SUPPLIED INFORMATION →
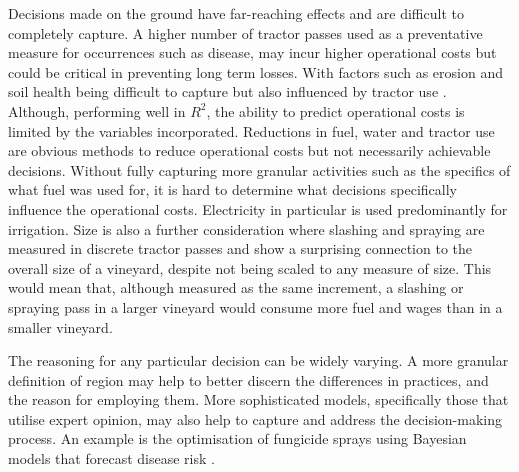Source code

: \documentclass[review,12pt,authoryear]{elsarticle}
\begin{document}
\begin{linenumbers}
\par
Decisions made on the ground have far-reaching effects and are difficult to completely capture. A higher number of tractor passes used as a preventative measure for occurrences such as disease, may incur higher operational costs but could be critical in preventing long term losses. With factors such as erosion and soil health being difficult to capture but also influenced by tractor use \citep{capelloEffectsTractorPasses2019,capelloPermanentCoverSoil2020}. Although, performing well in $R^2$, the ability to predict operational costs is limited by the variables incorporated. Reductions in fuel, water and tractor use are obvious methods to reduce operational costs but not necessarily achievable decisions. Without fully capturing more granular activities such as the specifics of what fuel was used for, it is hard to determine what decisions specifically influence the operational costs. Electricity in particular is used predominantly for irrigation. Size is also a further consideration where slashing and spraying are measured in discrete tractor passes and show a surprising connection to the overall size of a vineyard, despite not being scaled to any measure of size. This would mean that, although measured as the same increment, a slashing or spraying pass in a larger vineyard would consume more fuel and wages than in a smaller vineyard.
\par
The reasoning for any particular decision can be widely varying. 
A more granular definition of region may help to better discern the differences in practices, and the reason for employing them. More sophisticated models, specifically those that utilise expert opinion, may also help to capture and address the decision-making process. An example is the optimisation of fungicide sprays using Bayesian models that forecast disease risk \citep{luDiseaseRiskForecasting2020}. 
\par





\end{linenumbers}
\end{document}
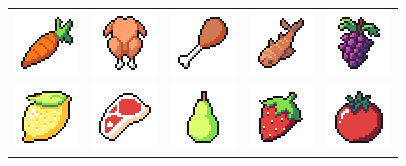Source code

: \documentclass[../Main.tex]{subfiles}
\begin{document}
\begin{center}
\begin{tabular}{ m{} m{} m{} m{} m{} }
                    \centerline{\includegraphics{../res/textures/items/potions/food/Carrot.png}} & \centerline{\includegraphics{../res/textures/items/potions/food/Chicken.png}} & \centerline{\includegraphics{../res/textures/items/potions/food/ChickenLeg.png}} & \centerline{\includegraphics{../res/textures/items/potions/food/Fish.png}} & \centerline{\includegraphics{../res/textures/items/potions/food/Grapes.png}} \\
                    \centerline{\includegraphics{../res/textures/items/potions/food/Lemon.png}} & \centerline{\includegraphics{../res/textures/items/potions/food/Meat.png}} & \centerline{\includegraphics{../res/textures/items/potions/food/Pear.png}} & \centerline{\includegraphics{../res/textures/items/potions/food/Strawberry.png}} & \centerline{\includegraphics{../res/textures/items/potions/food/Tomato.png}} \\

\end{tabular}
\end{center}
\end{document}
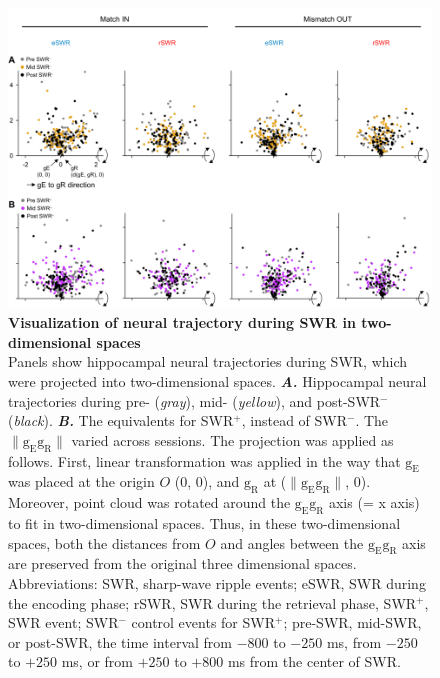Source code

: \documentclass[final,3p,times,twocolumn]{elsarticle}
\begin{document}
        \begin{figure}[ht]
        	\centering
            \includegraphics[width=1\textwidth]{./src/figures/.png/Figure_ID_06.png}
        	\caption{\textbf{
Visualization of neural trajectory during SWR in two-dimensional spaces
}
\smallskip
\\
Panels show hippocampal neural trajectories during SWR, which were projected into two-dimensional spaces. \textbf{\textit{A.}} Hippocampal neural trajectories during pre- (\textit{gray}), mid- (\textit{yellow}), and post-SWR$^-$ (\textit{black}). \textbf{\textit{B.}} The equivalents for SWR$^+$, instead of SWR$^-$. The $\lVert \mathrm{g_{E}g_{R}} \rVert$ varied across sessions. The projection was applied as follows. First, linear transformation was applied in the way that $\mathrm{g_{E}}$ was placed at the origin $O$ (0, 0), and $\mathrm{g_{R}}$ at ($\lVert \mathrm{g_{E}g_{R}} \rVert$, 0). Moreover, point cloud was rotated around the $\mathrm{g_{E}g_{R}}$ axis (= x axis) to fit in two-dimensional spaces. Thus, in these two-dimensional spaces, both the distances from $O$ and angles between the $\mathrm{g_{E}g_{R}}$ axis are preserved from the original three dimensional spaces. Abbreviations: SWR, sharp-wave ripple events; eSWR, SWR during the encoding phase; rSWR, SWR during the retrieval phase, SWR$^+$, SWR event; SWR$^-$ control events for SWR$^+$; pre-SWR, mid-SWR, or post-SWR, the time interval from $-800$ to $-250$ ms, from $-250$ to $+250$ ms, or from $+250$ to $+800$ ms from the center of SWR. 
}
        	\label{fig:06}
        \end{figure}
        \clearpage
\end{document}
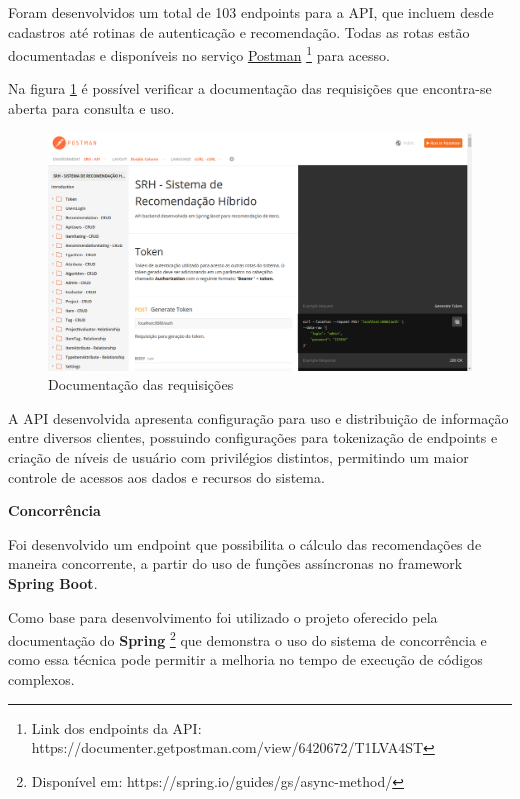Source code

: Foram desenvolvidos um total de 103 endpoints para a API, que incluem desde cadastros até rotinas de autenticação e recomendação. Todas as rotas estão documentadas e disponíveis no serviço \href{https://documenter.getpostman.com/view/6420672/T1LVA4ST}{Postman} \footnote{Link dos endpoints da API: https://documenter.getpostman.com/view/6420672/T1LVA4ST} para acesso.

Na figura \ref{fig:requisicaoPostman} é possível verificar a documentação das requisições que encontra-se aberta para consulta e uso.

\begin{figure}[H]
	\centering
	\includegraphics[width=1\linewidth]{imagens/requisicoesPostman.png}
	\caption[Documentação das requisições]{Documentação das requisições}
    \label{fig:requisicaoPostman}
\end{figure}

A API desenvolvida apresenta configuração para uso e distribuição de informação entre diversos clientes, possuindo configurações para tokenização de endpoints e criação de níveis de usuário com privilégios distintos, permitindo um maior controle de acessos aos dados e recursos do sistema.

\textbf{Concorrência}

Foi desenvolvido um endpoint que possibilita o cálculo das recomendações de maneira concorrente, a partir do uso de funções assíncronas no framework \textbf{Spring Boot}.

Como base para desenvolvimento foi utilizado o projeto oferecido pela documentação do \textbf{Spring} \footnote{Disponível em: https://spring.io/guides/gs/async-method/} que demonstra o uso do sistema de concorrência e como essa técnica pode permitir a melhoria no tempo de execução de códigos complexos.
\newline

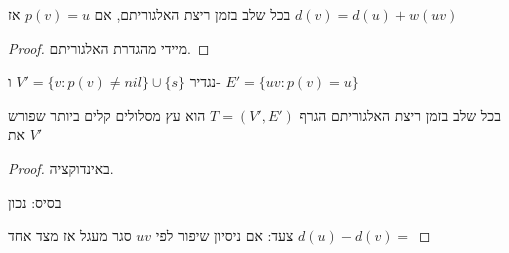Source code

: \begin{claim}
בכל שלב בזמן ריצת האלגוריתם, אם
$p(v) = u$
אז 
$d(v) = d(u) + w(uv)$
\end{claim}
\begin{proof}
מיידי מהגדרת האלגוריתם.
\end{proof}



נגדיר
$V' = \{v : p(v) \neq nil\} \cup \{s\}$
ו-%
$E' = \{uv : p(v) = u\}$
\begin{claim}
בכל שלב בזמן ריצת האלגוריתם הגרף 
$T = (V', E')$
הוא עץ מסלולים קלים ביותר שפורש את 
$V'$
\end{claim}
\begin{proof}
באינדוקציה.

בסיס: נכון

צעד: אם ניסיון שיפור לפי $uv$ סגר מעגל אז מצד אחד 
$d(u) - d(v) = $

\end{proof}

PROMPT → For the records above, tally the lines in which "begin" appears, and give the number by itself.

SOLUTION → 12